I don’t know about you but its kinda getting old to me. I know that she is older and grew up in a completely different time than I did so that is why I don’t say anything back but thank you and I miss you. That woman does not give up and I am sure she will keep it up till death. That sweet lady. I love her so much. I hope she doesn’t try to take me to church next time I visit. That will get ugly.    

Atheist Challenge Day 4

Do you think religion is obsolete and should be wiped completely off the face of the Earth, or does some good come out of it?

I really don’t care if religion stays or goes. There are some good that comes out of it and there are some bad.

I have been sitting here for 10 mins trying to explain myself but I just can’t seem to put it into words…

Religion creates morals for people to follow to make their lives better but in the same sense anyone can create good morals or life guild lines to live by. You don’t have to have someone tell you what is right and what is wrong. Most of it is common sense. Religion gives people something to believe in yet anyone can believe in anything like invisible supernatural beings but if that supernatural being happens to be a unicorn or something then that person is looked down upon and told that there is not such thing. Do they have proof ? No but neither do religious people. Religion brings communities and people together but so do birthdays, funerals, reunions, natural disasters etc. They may not all be good gatherings but people will come together for one cause. They always have. Religion tells you what to do and how to live your life but so does the government and society. Even though we don’t like the government and society we do what they say anyway.

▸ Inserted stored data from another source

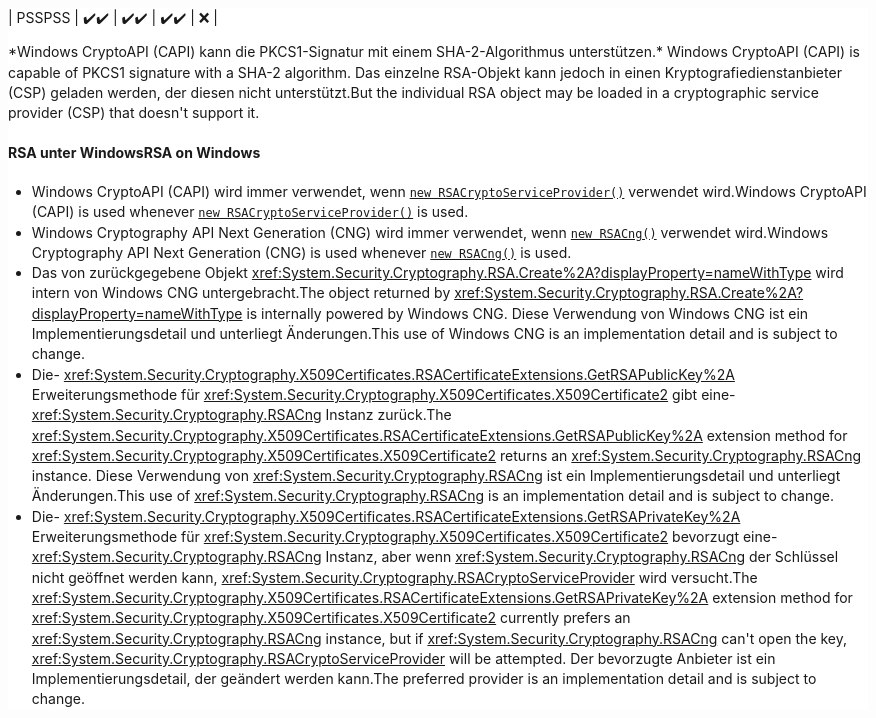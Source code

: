| <span data-ttu-id="9b155-211">PSS</span><span class="sxs-lookup"><span data-stu-id="9b155-211">PSS</span></span>                                   | <span data-ttu-id="9b155-212">✔️</span><span class="sxs-lookup"><span data-stu-id="9b155-212">✔️</span></span>           | <span data-ttu-id="9b155-213">✔️</span><span class="sxs-lookup"><span data-stu-id="9b155-213">✔️</span></span>              | <span data-ttu-id="9b155-214">✔️</span><span class="sxs-lookup"><span data-stu-id="9b155-214">✔️</span></span>   | ❌             |

<span data-ttu-id="9b155-215">\*Windows CryptoAPI (CAPI) kann die PKCS1-Signatur mit einem SHA-2-Algorithmus unterstützen.</span><span class="sxs-lookup"><span data-stu-id="9b155-215">\* Windows CryptoAPI (CAPI) is capable of PKCS1 signature with a SHA-2 algorithm.</span></span> <span data-ttu-id="9b155-216">Das einzelne RSA-Objekt kann jedoch in einen Kryptografiedienstanbieter (CSP) geladen werden, der diesen nicht unterstützt.</span><span class="sxs-lookup"><span data-stu-id="9b155-216">But the individual RSA object may be loaded in a cryptographic service provider (CSP) that doesn't support it.</span></span>

#### <a name="rsa-on-windows"></a><span data-ttu-id="9b155-217">RSA unter Windows</span><span class="sxs-lookup"><span data-stu-id="9b155-217">RSA on Windows</span></span>

* <span data-ttu-id="9b155-218">Windows CryptoAPI (CAPI) wird immer verwendet, wenn [`new RSACryptoServiceProvider()`](xref:System.Security.Cryptography.RSACryptoServiceProvider) verwendet wird.</span><span class="sxs-lookup"><span data-stu-id="9b155-218">Windows CryptoAPI (CAPI) is used whenever [`new RSACryptoServiceProvider()`](xref:System.Security.Cryptography.RSACryptoServiceProvider) is used.</span></span>
* <span data-ttu-id="9b155-219">Windows Cryptography API Next Generation (CNG) wird immer verwendet, wenn [`new RSACng()`](xref:System.Security.Cryptography.RSACng) verwendet wird.</span><span class="sxs-lookup"><span data-stu-id="9b155-219">Windows Cryptography API Next Generation (CNG) is used whenever [`new RSACng()`](xref:System.Security.Cryptography.RSACng) is used.</span></span>
* <span data-ttu-id="9b155-220">Das von zurückgegebene Objekt <xref:System.Security.Cryptography.RSA.Create%2A?displayProperty=nameWithType> wird intern von Windows CNG untergebracht.</span><span class="sxs-lookup"><span data-stu-id="9b155-220">The object returned by <xref:System.Security.Cryptography.RSA.Create%2A?displayProperty=nameWithType> is internally powered by Windows CNG.</span></span> <span data-ttu-id="9b155-221">Diese Verwendung von Windows CNG ist ein Implementierungsdetail und unterliegt Änderungen.</span><span class="sxs-lookup"><span data-stu-id="9b155-221">This use of Windows CNG is an implementation detail and is subject to change.</span></span>
* <span data-ttu-id="9b155-222">Die- <xref:System.Security.Cryptography.X509Certificates.RSACertificateExtensions.GetRSAPublicKey%2A> Erweiterungsmethode für <xref:System.Security.Cryptography.X509Certificates.X509Certificate2> gibt eine- <xref:System.Security.Cryptography.RSACng> Instanz zurück.</span><span class="sxs-lookup"><span data-stu-id="9b155-222">The <xref:System.Security.Cryptography.X509Certificates.RSACertificateExtensions.GetRSAPublicKey%2A> extension method for <xref:System.Security.Cryptography.X509Certificates.X509Certificate2> returns an <xref:System.Security.Cryptography.RSACng> instance.</span></span> <span data-ttu-id="9b155-223">Diese Verwendung von <xref:System.Security.Cryptography.RSACng> ist ein Implementierungsdetail und unterliegt Änderungen.</span><span class="sxs-lookup"><span data-stu-id="9b155-223">This use of <xref:System.Security.Cryptography.RSACng> is an implementation detail and is subject to change.</span></span>
* <span data-ttu-id="9b155-224">Die- <xref:System.Security.Cryptography.X509Certificates.RSACertificateExtensions.GetRSAPrivateKey%2A> Erweiterungsmethode für <xref:System.Security.Cryptography.X509Certificates.X509Certificate2> bevorzugt eine- <xref:System.Security.Cryptography.RSACng> Instanz, aber wenn <xref:System.Security.Cryptography.RSACng> der Schlüssel nicht geöffnet werden kann, <xref:System.Security.Cryptography.RSACryptoServiceProvider> wird versucht.</span><span class="sxs-lookup"><span data-stu-id="9b155-224">The <xref:System.Security.Cryptography.X509Certificates.RSACertificateExtensions.GetRSAPrivateKey%2A> extension method for <xref:System.Security.Cryptography.X509Certificates.X509Certificate2> currently prefers an <xref:System.Security.Cryptography.RSACng> instance, but if <xref:System.Security.Cryptography.RSACng> can't open the key, <xref:System.Security.Cryptography.RSACryptoServiceProvider> will be attempted.</span></span> <span data-ttu-id="9b155-225">Der bevorzugte Anbieter ist ein Implementierungsdetail, der geändert werden kann.</span><span class="sxs-lookup"><span data-stu-id="9b155-225">The preferred provider is an implementation detail and is subject to change.</span></span>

I could keep on and keep on but my point is that with or without religion the same kinds of things will happen. They may not happen in the exact same ways but in general they will. If religion happens to one day be removed for the earth one day then it wouldn’t bother me. If it stays forever that is fine too. Everyone will think what they want to think no matter what and either way the same things will happen with or without religion.